Пол Бранкуси о преследователе не упоминал, и я спросил:

— Говорила ли Чайна еще кому-нибудь о том, что кто-то ее преследует? Другим членам джаз-банда.

— Сомневаюсь.

— Почему?

— Мы с Чайной… — Бэнгсли колебался, — были более близки. Вообще-то она была лесбиянкой, но некоторое время мы занимались с ней любовью. Черт побери, именно этого мне совсем не хотелось. Сейчас я женат и ожидаю второго ребенка…

— Ваши любовные дела никого не интересуют. Важно лишь то, что вам известно о ее преследователе.

— Я даже не знаю, существовал ли этот преследователь. Ведь воочию она никогда его не видела.

— Ощущение.

— Правильно. У Чайны было живое воображение. Когда я с ней проводил время, приходилось проявлять осторожность, идти на уступки, смотреть на вещи в перспективе.

— Тогда вы верили ей?

— Не вполне.
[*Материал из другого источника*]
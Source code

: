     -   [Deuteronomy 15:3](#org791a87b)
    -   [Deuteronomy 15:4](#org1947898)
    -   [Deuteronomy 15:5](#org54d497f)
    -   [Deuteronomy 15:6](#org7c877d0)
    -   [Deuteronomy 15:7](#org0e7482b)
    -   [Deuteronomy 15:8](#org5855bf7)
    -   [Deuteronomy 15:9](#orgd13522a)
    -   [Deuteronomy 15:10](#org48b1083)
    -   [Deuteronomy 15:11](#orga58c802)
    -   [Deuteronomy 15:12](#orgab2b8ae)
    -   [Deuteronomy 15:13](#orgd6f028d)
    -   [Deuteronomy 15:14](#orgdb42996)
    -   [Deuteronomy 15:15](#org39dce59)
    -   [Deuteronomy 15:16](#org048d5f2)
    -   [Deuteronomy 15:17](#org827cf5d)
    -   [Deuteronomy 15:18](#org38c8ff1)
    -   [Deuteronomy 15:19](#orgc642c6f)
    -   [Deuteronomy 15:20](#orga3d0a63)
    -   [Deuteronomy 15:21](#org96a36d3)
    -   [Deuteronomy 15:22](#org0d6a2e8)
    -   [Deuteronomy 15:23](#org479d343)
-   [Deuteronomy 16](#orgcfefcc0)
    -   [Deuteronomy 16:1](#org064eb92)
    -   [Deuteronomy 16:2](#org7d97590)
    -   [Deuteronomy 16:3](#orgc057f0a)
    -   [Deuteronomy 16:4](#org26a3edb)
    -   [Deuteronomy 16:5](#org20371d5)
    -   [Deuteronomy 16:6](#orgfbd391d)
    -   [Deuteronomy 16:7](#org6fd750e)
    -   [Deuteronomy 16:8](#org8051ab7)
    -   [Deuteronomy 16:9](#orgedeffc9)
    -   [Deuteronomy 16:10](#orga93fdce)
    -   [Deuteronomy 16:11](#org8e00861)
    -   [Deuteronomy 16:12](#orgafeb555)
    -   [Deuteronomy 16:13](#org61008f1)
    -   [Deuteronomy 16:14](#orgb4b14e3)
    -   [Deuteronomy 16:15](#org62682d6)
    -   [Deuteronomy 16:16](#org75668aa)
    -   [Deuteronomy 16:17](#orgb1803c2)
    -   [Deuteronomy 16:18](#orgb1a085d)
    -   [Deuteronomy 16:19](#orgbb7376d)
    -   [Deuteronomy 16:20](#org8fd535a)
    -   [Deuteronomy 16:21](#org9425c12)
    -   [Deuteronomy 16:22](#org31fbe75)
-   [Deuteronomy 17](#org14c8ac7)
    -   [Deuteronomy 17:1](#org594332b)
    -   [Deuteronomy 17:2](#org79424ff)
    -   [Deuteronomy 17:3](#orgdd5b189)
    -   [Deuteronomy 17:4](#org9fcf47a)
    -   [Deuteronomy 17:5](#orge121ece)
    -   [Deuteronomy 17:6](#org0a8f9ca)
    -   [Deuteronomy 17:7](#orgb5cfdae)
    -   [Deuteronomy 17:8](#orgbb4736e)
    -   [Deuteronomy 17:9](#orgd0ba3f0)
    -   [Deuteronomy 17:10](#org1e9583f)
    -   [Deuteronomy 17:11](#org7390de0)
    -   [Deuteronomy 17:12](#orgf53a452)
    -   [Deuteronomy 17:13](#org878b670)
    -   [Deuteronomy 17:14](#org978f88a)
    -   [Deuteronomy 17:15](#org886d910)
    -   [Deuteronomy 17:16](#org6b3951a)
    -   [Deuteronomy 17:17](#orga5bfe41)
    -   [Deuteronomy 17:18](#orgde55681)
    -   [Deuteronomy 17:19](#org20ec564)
Она умела убеждать. Однажды мы были с ней поздно ночью в горах, курили «травку» и занимались другими приятными делами. Вдруг Чайна напряглась, в глазах у нее вспыхнул страх, и она вцепилась в мои плечи. Вцепилась крепко, до боли. Потом встала и говорит: «…твою мать, он здесь! Я чувствую его присутствие!» После чего начала ходить кругами, отыскивая какую-то цель, подобно тому как ее отыскивает танковое орудие, укрепленное на башне. И завизжала в темноту: «Черт бы тебя побрал, ты, трахнутая задница, выходи и покажи свою сраную трахнутую морду». Начала размахивать кулаками, пригибаться, словно готовясь к бою в стиле карате. В тот момент я поверил ей: темнота, тишина, ее страх — все это убеждало меня. Позднее я спрашивал себя: «Что это было?»

— Что произошло после того, как она перестала визжать?

— Ничего. Меня беспокоило, что кто-то услышит Чайну, и я попытался отвести ее вниз, к своей машине. Она заставила меня подождать, пока не убедилась, что преследователь исчез. Дома у нас началась ломка. На следующее утро Чайна ушла. Съела все, что было в холодильнике, и ушла. Спустя месяц или два она пропала, а когда ее наконец нашли, я чуть с ума не сошел. Потому что Чайну похоронили неподалеку от того места, где мы сидели в ту ночь.

— Вы сообщили об этом копам?

— После того, как они со мной обошлись?

— Чайну обнаружили возле щитка с надписью «Голливуд».

— Точно так. Именно там мы и были. Прямо под щитком. Чайне эта надпись нравилась, нравилась история о том, как одна актриса бросилась оттуда вниз. Там в свое время находилось ранчо для верховой езды, из тех, где дают лошадей напрокат. Чайна говорила мне, что любила прокрадываться туда по вечерам, разговаривать с лошадьми, ощущать запах лошадиного навоза, просто бродить вокруг. Она рассказывала, что ей было приятно ходить по чужой земле. От этого Чайна чувствовала себя девушкой из «семьи» Мэнсона. Какое-то время она проявляла интерес к «семье» Мэнсона, собиралась написать песню, посвященную Чарли, но мы сказали ей, что платить за это не будем. Кое-какие нормы мы соблюдали даже тогда.

— Она была влюблена в серийных убийц?

— Нет, только в Мэнсона, но не всерьез. Это был очередной заскок Чайны — что-то взбрело ей в голову, и тут же слетело с языка. Она обожала привлекать к себе внимание. То же самое и с Мэнсоном, правда? Помню, я думал, что в этом была какая-то мистика, поскольку, возможно, ее убил кто-то похожий на него. Злая ирония судьбы, не так ли? Колледж «Чартер» занимал площадь в сто пятьдесят акров и располагался в северо-восточной части Игл-Рока. Отдельно от него раскинулся «спальный» городок подсобных рабочих, в основном латиноамериканского происхождения. Они жили в дешевых оштукатуренных домах, окруженных гигантскими деревьями.